## TASK TO CARRY OUT
Show every line below where "within" can be found.

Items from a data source
=======
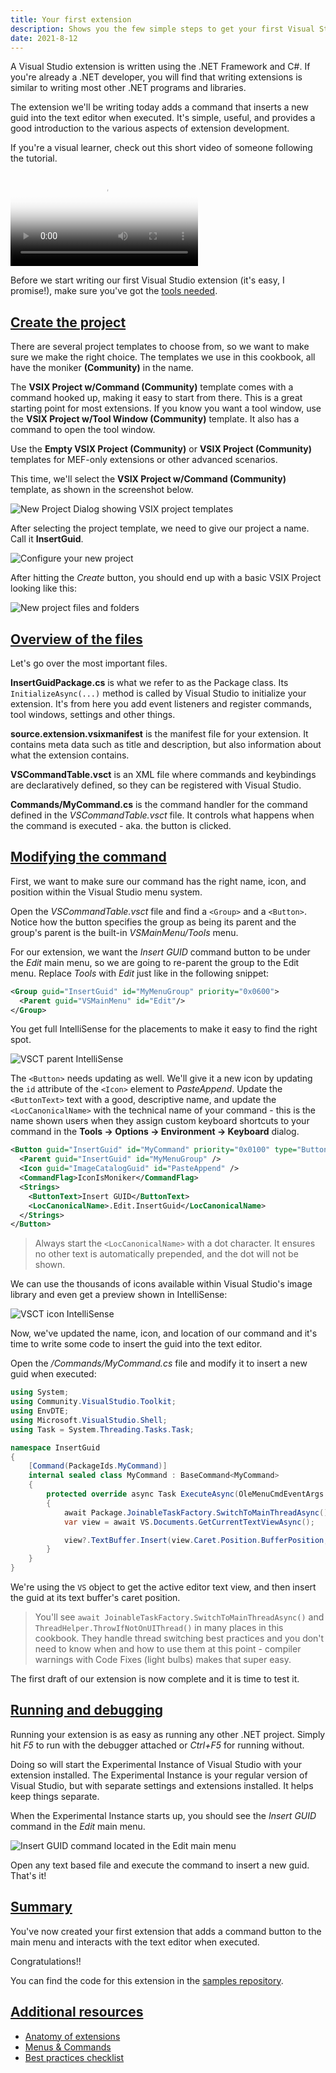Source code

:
 ```yaml
---
title: Your first extension
description: Shows you the few simple steps to get your first Visual Studio extension up and running.
date: 2021-8-12
---
```


A Visual Studio extension is written using the .NET Framework and C#.
If you're already a .NET developer, you will find that writing extensions is similar to writing most other .NET programs and libraries.

The extension we'll be writing today adds a command that inserts a new guid into the text editor when executed. It's simple, useful, and provides a good introduction to the various aspects of extension development.

If you're a visual learner, check out this short video of someone following the tutorial.

<video controls poster="../assets/img/writing-your-first-extension.png">
  <source src="../assets/video/writing-your-first-extension.mp4" type="video/mp4" />
</video>

Before we start writing our first Visual Studio extension (it's easy, I promise!), make sure you've got the [tools needed](get-the-tools.md).

## [Create the project](#create-the-project)
There are several project templates to choose from, so we want to make sure we make the right choice. The templates we use in this cookbook, all have the moniker **(Community)** in the name.

The **VSIX Project w/Command (Community)** template comes with a command hooked up, making it easy to start from there. This is a great starting point for most extensions. If you know you want a tool window, use the **VSIX Project w/Tool Window (Community)** template. It also has a command to open the tool window.

Use the **Empty VSIX Project (Community)** or **VSIX Project (Community)** templates for MEF-only extensions or other advanced scenarios.

This time, we'll select the **VSIX Project w/Command (Community)** template, as shown in the screenshot below.

![New Project Dialog showing VSIX project templates](../assets/img/new-project-dialog.png)

After selecting the project template, we need to give our project a name. Call it **InsertGuid**.

![Configure your new project](../assets/img/configure-new-project.png)

After hitting the *Create* button, you should end up with a basic VSIX Project looking like this:

![New project files and folders](../assets/img/new-project-files.png)

## [Overview of the files](#overview-of-the-files)
Let's go over the most important files.

**InsertGuidPackage.cs** is what we refer to as the Package class. Its `InitializeAsync(...)` method is called by Visual Studio to initialize your extension. It's from here you add event listeners and register commands, tool windows, settings and other things.

**source.extension.vsixmanifest** is the manifest file for your extension. It contains meta data such as title and description, but also information about what the extension contains.

**VSCommandTable.vsct** is an XML file where commands and keybindings are declaratively defined, so they can be registered with Visual Studio.

**Commands/MyCommand.cs** is the command handler for the command defined in the *VSCommandTable.vsct* file. It controls what happens when the command is executed - aka. the button is clicked.

## [Modifying the command](#modify-command)
First, we want to make sure our command has the right name, icon, and position within the Visual Studio menu system.

Open the *VSCommandTable.vsct* file and find a `<Group>` and a `<Button>`. Notice how the button specifies the group as being its parent and the group's parent is the built-in *VSMainMenu/Tools* menu.

For our extension, we want the *Insert GUID* command button to be under the *Edit* main menu, so we are going to re-parent the group to the Edit menu. Replace *Tools* with *Edit* just like in the following snippet:

```xml
<Group guid="InsertGuid" id="MyMenuGroup" priority="0x0600">
  <Parent guid="VSMainMenu" id="Edit"/>
</Group>
```

You get full IntelliSense for the placements to make it easy to find the right spot.

![VSCT parent IntelliSense](../assets/img/vsct-parent-intellisense.png)

The `<Button>` needs updating as well. We'll give it a new icon by updating the `id` attribute of the `<Icon>` element to *PasteAppend*. Update the `<ButtonText>` text with a good, descriptive name, and update the `<LocCanonicalName>` with the technical name of your command - this is the name shown users when they assign custom keyboard shortcuts to your command in the **Tools -> Options -> Environment -> Keyboard** dialog.

```xml
<Button guid="InsertGuid" id="MyCommand" priority="0x0100" type="Button">
  <Parent guid="InsertGuid" id="MyMenuGroup" />
  <Icon guid="ImageCatalogGuid" id="PasteAppend" />
  <CommandFlag>IconIsMoniker</CommandFlag>
  <Strings>
    <ButtonText>Insert GUID</ButtonText>
    <LocCanonicalName>.Edit.InsertGuid</LocCanonicalName>
  </Strings>
</Button>
```

> Always start the `<LocCanonicalName>` with a dot character. It ensures no other text is automatically prepended, and the dot will not be shown.  

We can use the thousands of icons available within Visual Studio's image library and even get a preview shown in IntelliSense:

![VSCT icon IntelliSense](../assets/img/vsct-icon-intellisense.png)

Now, we've updated the name, icon, and location of our command and it's time to write some code to insert the guid into the text editor.

Open the */Commands/MyCommand.cs* file and modify it to insert a new guid when executed:

```csharp
using System;
using Community.VisualStudio.Toolkit;
using EnvDTE;
using Microsoft.VisualStudio.Shell;
using Task = System.Threading.Tasks.Task;

namespace InsertGuid
{
    [Command(PackageIds.MyCommand)]
    internal sealed class MyCommand : BaseCommand<MyCommand>
    {
        protected override async Task ExecuteAsync(OleMenuCmdEventArgs e)
        {
            await Package.JoinableTaskFactory.SwitchToMainThreadAsync();
            var view = await VS.Documents.GetCurrentTextViewAsync();

            view?.TextBuffer.Insert(view.Caret.Position.BufferPosition, Guid.NewGuid().ToString());
        }
    }
}
```

We're using the `VS` object to get the active editor text view, and then insert the guid at its text buffer's caret position.

> You'll see `await JoinableTaskFactory.SwitchToMainThreadAsync()` and `ThreadHelper.ThrowIfNotOnUIThread()` in many places in this cookbook. They handle thread switching best practices and you don't need to know when and how to use them at this point - compiler warnings with Code Fixes (light bulbs) makes that super easy.

The first draft of our extension is now complete and it is time to test it.

## [Running and debugging](#running-and-debugging)
Running your extension is as easy as running any other .NET project. Simply hit *F5* to run with the debugger attached or *Ctrl+F5* for running without.

Doing so will start the Experimental Instance of Visual Studio with your extension installed. The Experimental Instance is your regular version of Visual Studio, but with separate settings and extensions installed. It helps keep things separate.

When the Experimental Instance starts up, you should see the *Insert GUID* command in the *Edit* main menu.

![Insert GUID command located in the Edit main menu](../assets/img/insert-guid-command.png)

Open any text based file and execute the command to insert a new guid. That's it!

## [Summary](#summary)
You've now created your first extension that adds a command button to the main menu and interacts with the text editor when executed.

Congratulations!!

You can find the code for this extension in the [samples repository](https://github.com/VsixCommunity/Samples).

## [Additional resources](#additional-resources)

* [Anatomy of extensions](extension-anatomy.md)
* [Menus & Commands](../recipes/menus-buttons-commands.html)
* [Best practices checklist](../publish/checklist.html)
=======
## FINISHED EXERCISE
First, we want to make sure our command has the right name, icon, and position within the Visual Studio menu system.
We can use the thousands of icons available within Visual Studio's image library and even get a preview shown in IntelliSense:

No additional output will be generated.